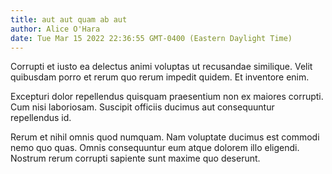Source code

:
```yaml
---
title: aut aut quam ab aut
author: Alice O'Hara
date: Tue Mar 15 2022 22:36:55 GMT-0400 (Eastern Daylight Time)
---
```

Corrupti et iusto ea delectus animi voluptas ut recusandae similique. Velit quibusdam porro et rerum quo rerum impedit quidem. Et inventore enim.

 Excepturi dolor repellendus quisquam praesentium non ex maiores corrupti. Cum nisi laboriosam. Suscipit officiis ducimus aut consequuntur repellendus id.

 Rerum et nihil omnis quod numquam. Nam voluptate ducimus est commodi nemo quo quas. Omnis consequuntur eum atque dolorem illo eligendi. Nostrum rerum corrupti sapiente sunt maxime quo deserunt.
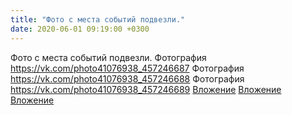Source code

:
 ```yaml
---
title: "Фото с места событий подвезли."
date: 2020-06-01 09:19:00 +0300
---
```


Фото с места событий подвезли.
Фотография
<a class="vk-attach" href="https://vk.com/photo41076938_457246687">https://vk.com/photo41076938_457246687</a>
Фотография
<a class="vk-attach" href="https://vk.com/photo41076938_457246688">https://vk.com/photo41076938_457246688</a>
Фотография
<a class="vk-attach" href="https://vk.com/photo41076938_457246689">https://vk.com/photo41076938_457246689</a>
<a class="vk-attach" href="https://vk.com/photo41076938_457246687">Вложение</a>
<a class="vk-attach" href="https://vk.com/photo41076938_457246688">Вложение</a>
<a class="vk-attach" href="https://vk.com/photo41076938_457246689">Вложение</a>
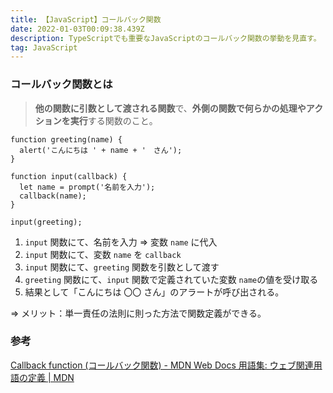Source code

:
 ```yaml
---
title: 【JavaScript】コールバック関数
date: 2022-01-03T00:09:38.439Z
description: TypeScriptでも重要なJavaScriptのコールバック関数の挙動を見直す。
tag: JavaScript
---
```

### コールバック関数とは

> **他の関数に引数として渡される関数**で、**外側の関数で何らかの処理やアクションを実行**する関数のこと。
> 

```tsx
function greeting(name) {
  alert('こんにちは ' + name + '　さん');
}

function input(callback) {
  let name = prompt('名前を入力');
  callback(name);
}

input(greeting);
```

1. `input` 関数にて、名前を入力 ⇒ 変数 `name` に代入
2. `input` 関数にて、変数 `name` を `callback` 
3. `input` 関数にて、`greeting` 関数を引数として渡す
4. `greeting` 関数にて、`input` 関数で定義されていた変数 `name`の値を受け取る
5. 結果として「こんにちは 〇〇 さん」のアラートが呼び出される。

⇒ メリット：単一責任の法則に則った方法で関数定義ができる。

### 参考

[Callback function (コールバック関数) - MDN Web Docs 用語集: ウェブ関連用語の定義 | MDN](https://developer.mozilla.org/ja/docs/Glossary/Callback_function)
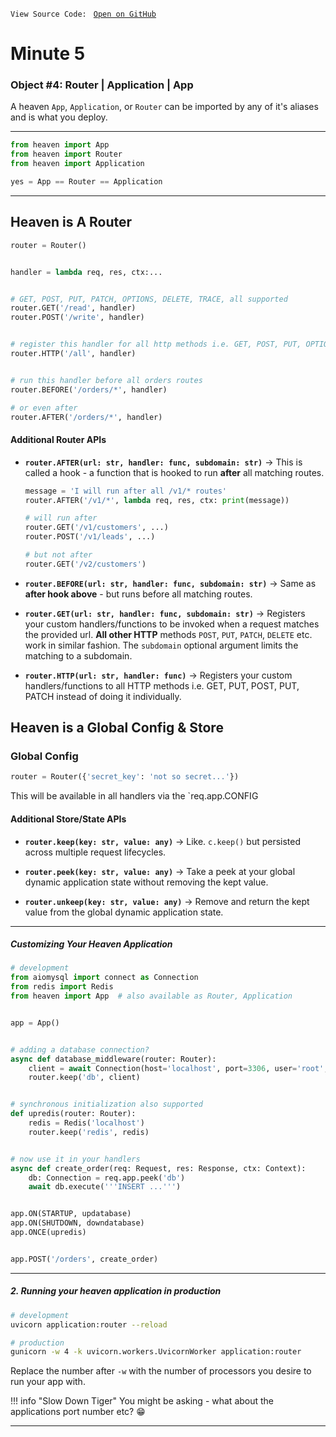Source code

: `View Source Code: ` [`Open on GitHub`](https://github.com/rayattack/heaven/blob/main/heaven/router.py)

# Minute 5


### Object \#4: Router | Application | App
A heaven `App`, `Application`, or `Router` can be imported by any of it's aliases and is what you deploy.

-------------------------

```py
from heaven import App
from heaven import Router
from heaven import Application

yes = App == Router == Application
```

--------------------------

## Heaven is A Router

```py
router = Router()


handler = lambda req, res, ctx:...


# GET, POST, PUT, PATCH, OPTIONS, DELETE, TRACE, all supported
router.GET('/read', handler)
router.POST('/write', handler)


# register this handler for all http methods i.e. GET, POST, PUT, OPTIONS, etc...
router.HTTP('/all', handler)


# run this handler before all orders routes
router.BEFORE('/orders/*', handler)

# or even after
router.AFTER('/orders/*', handler)
```

#### Additional Router APIs

- **`router.AFTER(url: str, handler: func, subdomain: str)`** -> This is called a hook - a function that is hooked to run **after** all matching routes.
    ```py
    message = 'I will run after all /v1/* routes'
    router.AFTER('/v1/*', lambda req, res, ctx: print(message))

    # will run after
    router.GET('/v1/customers', ...)
    router.POST('/v1/leads', ...)

    # but not after
    router.GET('/v2/customers')
    ```

- **`router.BEFORE(url: str, handler: func, subdomain: str)`** -> Same as **after hook above** - but runs before all matching routes.

- **`router.GET(url: str, handler: func, subdomain: str)`** -> Registers your custom handlers/functions to be invoked when a request matches
    the provided url. **All other HTTP** methods `POST`, `PUT`, `PATCH`, `DELETE` etc. 
    work in similar fashion. The `subdomain` optional argument limits the matching to a subdomain.

- **`router.HTTP(url: str, handler: func)`** -> Registers your custom handlers/functions to all HTTP methods i.e. GET, PUT, POST, PUT, PATCH instead of doing it individually.


## Heaven is a Global Config & Store

### Global Config
```py
router = Router({'secret_key': 'not so secret...'})
```
This will be available in all handlers via the `req.app.CONFIG

#### Additional Store/State APIs

- **`router.keep(key: str, value: any)`** -> Like. `c.keep()` but persisted across multiple request lifecycles.

- **`router.peek(key: str, value: any)`** -> Take a peek at your global dynamic application state without removing the kept value.

- **`router.unkeep(key: str, value: any)`** -> Remove and return the kept value from the global dynamic application state. 

-----------------------


##### Customizing Your Heaven Application

```py
# development
from aiomysql import connect as Connection
from redis import Redis
from heaven import App  # also available as Router, Application


app = App()


# adding a database connection?
async def database_middleware(router: Router):
    client = await Connection(host='localhost', port=3306, user='root', password='', db='mysql')
    router.keep('db', client)


# synchronous initialization also supported
def upredis(router: Router):
    redis = Redis('localhost')
    router.keep('redis', redis)


# now use it in your handlers
async def create_order(req: Request, res: Response, ctx: Context):
    db: Connection = req.app.peek('db')
    await db.execute('''INSERT ...''')


app.ON(STARTUP, updatabase)
app.ON(SHUTDOWN, downdatabase)
app.ONCE(upredis)


app.POST('/orders', create_order)
```

-----------------------

##### 2. Running your heaven application in production

```sh
# development
uvicorn application:router --reload

# production
gunicorn -w 4 -k uvicorn.workers.UvicornWorker application:router
```

Replace the number after `-w` with the number of processors you desire to run your app with.

!!! info "Slow Down Tiger"
    You might be asking - what about the applications port number etc? 😁

-----------------------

────────────────────

■ **THE TASK**:
Check each line of the listing for "greeting", and copy the ones that hold it.

■ **THE ANSWER**:
function greeting(name) {
input(greeting);
3. `input` 関数にて、`greeting` 関数を引数として渡す
4. `greeting` 関数にて、`input` 関数で定義されていた変数 `name`の値を受け取る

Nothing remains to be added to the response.